La renuncia de míster Carlos Pascual me motivó a echarle una ojeada al desempeño de algunos de sus antecesores, uno del siglo XIX, tres del XX y dos del XXI. Comencemos:

Teníamos un año de vida, cuando se nos apareció el coco. Se llamaba Joel R. Poinsett. Llegó como ministro plenipotenciario y representante de la más importante agencia de bienes raíces del mundo: el gobierno estadunidense. En su entrevista inicial con el primer gobernante mexicano le propuso un trueque monumental: “mi gobierno tiene la opción de seguir considerando a España como legítima propietaria de estas tierras o reconocer a México como país soberano. ¿Les interesa nuestro visto bueno?
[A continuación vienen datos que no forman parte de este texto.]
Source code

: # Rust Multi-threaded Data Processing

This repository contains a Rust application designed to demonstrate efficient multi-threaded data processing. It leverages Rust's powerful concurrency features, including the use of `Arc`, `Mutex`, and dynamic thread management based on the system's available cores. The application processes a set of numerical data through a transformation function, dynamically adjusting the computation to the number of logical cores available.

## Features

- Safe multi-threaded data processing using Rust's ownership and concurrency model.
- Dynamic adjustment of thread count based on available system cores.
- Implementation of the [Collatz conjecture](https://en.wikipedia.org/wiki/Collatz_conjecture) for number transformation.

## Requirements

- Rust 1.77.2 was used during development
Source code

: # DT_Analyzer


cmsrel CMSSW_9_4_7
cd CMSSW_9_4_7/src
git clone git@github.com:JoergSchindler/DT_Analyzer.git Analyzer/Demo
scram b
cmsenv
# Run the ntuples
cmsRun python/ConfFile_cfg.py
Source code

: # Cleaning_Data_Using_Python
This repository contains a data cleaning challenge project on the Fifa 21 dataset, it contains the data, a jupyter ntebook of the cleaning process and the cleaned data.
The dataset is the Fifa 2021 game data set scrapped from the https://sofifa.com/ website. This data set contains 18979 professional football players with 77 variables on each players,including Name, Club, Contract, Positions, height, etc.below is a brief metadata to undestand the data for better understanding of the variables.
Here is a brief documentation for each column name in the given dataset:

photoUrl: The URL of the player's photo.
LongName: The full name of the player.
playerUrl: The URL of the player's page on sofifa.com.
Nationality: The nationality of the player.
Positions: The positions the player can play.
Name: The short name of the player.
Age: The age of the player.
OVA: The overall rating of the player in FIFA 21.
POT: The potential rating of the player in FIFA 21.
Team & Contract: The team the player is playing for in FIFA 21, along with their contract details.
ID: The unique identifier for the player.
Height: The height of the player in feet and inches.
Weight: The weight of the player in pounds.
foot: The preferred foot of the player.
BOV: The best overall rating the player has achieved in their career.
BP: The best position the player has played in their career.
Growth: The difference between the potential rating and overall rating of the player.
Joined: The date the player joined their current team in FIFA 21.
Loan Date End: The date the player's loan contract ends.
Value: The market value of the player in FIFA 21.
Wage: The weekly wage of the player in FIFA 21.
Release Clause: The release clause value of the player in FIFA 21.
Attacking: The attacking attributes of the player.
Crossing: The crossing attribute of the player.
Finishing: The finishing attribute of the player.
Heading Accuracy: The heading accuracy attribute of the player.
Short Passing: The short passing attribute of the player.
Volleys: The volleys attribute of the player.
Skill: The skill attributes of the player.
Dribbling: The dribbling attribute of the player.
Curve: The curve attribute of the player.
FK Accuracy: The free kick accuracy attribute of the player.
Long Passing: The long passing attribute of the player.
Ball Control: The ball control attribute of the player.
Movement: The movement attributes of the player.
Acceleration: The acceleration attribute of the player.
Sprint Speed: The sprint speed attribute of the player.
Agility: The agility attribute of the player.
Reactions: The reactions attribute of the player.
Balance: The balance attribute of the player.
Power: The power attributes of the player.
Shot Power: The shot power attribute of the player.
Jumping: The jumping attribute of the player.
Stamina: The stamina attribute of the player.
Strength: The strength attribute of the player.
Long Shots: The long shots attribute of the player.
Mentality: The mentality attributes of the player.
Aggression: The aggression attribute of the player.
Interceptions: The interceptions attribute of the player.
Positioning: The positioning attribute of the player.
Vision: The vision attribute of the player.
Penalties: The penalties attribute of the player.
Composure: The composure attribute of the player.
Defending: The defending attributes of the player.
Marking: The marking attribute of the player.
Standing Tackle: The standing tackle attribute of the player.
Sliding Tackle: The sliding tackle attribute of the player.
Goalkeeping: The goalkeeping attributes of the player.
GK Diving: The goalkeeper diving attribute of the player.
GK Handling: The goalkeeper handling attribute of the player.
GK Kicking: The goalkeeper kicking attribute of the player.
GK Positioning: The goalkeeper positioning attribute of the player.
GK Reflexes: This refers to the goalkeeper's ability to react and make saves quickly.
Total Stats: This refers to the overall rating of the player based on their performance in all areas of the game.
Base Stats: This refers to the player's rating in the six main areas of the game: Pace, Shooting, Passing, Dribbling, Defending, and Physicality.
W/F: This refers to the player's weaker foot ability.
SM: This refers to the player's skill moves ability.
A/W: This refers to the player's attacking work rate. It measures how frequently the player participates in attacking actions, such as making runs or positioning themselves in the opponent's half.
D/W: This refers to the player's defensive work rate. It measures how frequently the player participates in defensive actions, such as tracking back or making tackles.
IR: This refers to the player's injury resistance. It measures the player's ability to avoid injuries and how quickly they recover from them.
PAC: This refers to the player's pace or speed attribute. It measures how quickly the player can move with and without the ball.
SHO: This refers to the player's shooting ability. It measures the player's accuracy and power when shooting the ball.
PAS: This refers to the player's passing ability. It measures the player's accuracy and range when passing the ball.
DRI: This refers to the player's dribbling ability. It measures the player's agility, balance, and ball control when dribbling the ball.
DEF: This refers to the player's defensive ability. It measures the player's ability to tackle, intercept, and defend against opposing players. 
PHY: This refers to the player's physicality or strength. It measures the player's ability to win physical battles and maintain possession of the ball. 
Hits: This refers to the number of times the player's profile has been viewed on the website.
Pues cayitos con 3 millones de kilómetros cuadrados de un territorio que, al fin y al cabo, ni pueblan ni menos gobiernan”.

Iturbide no era precisamente independentista, ni republicano, ni federalista, ni menos liberal. La historia le regatea créditos. El primer panista que llegó al poder no fue el licenciado Fox, sino el emperador Iturbide. La nomenclatura partidaria será diferente (realistas, conservadores, centralistas), pero los principios, el ideario y las creencias son las mismas: siempre será mejor un Estado teocrático que uno laico; la monarquía, que la república (y más aún si ésta es democrática y, fuchi, popular); la educación confesional, que la libertaria y científica. Los fueros y privilegios dan más seguridad jurídica que las garantías individuales. El estado de derecho (canónico) es garantía ineluctable de la justicia (divina).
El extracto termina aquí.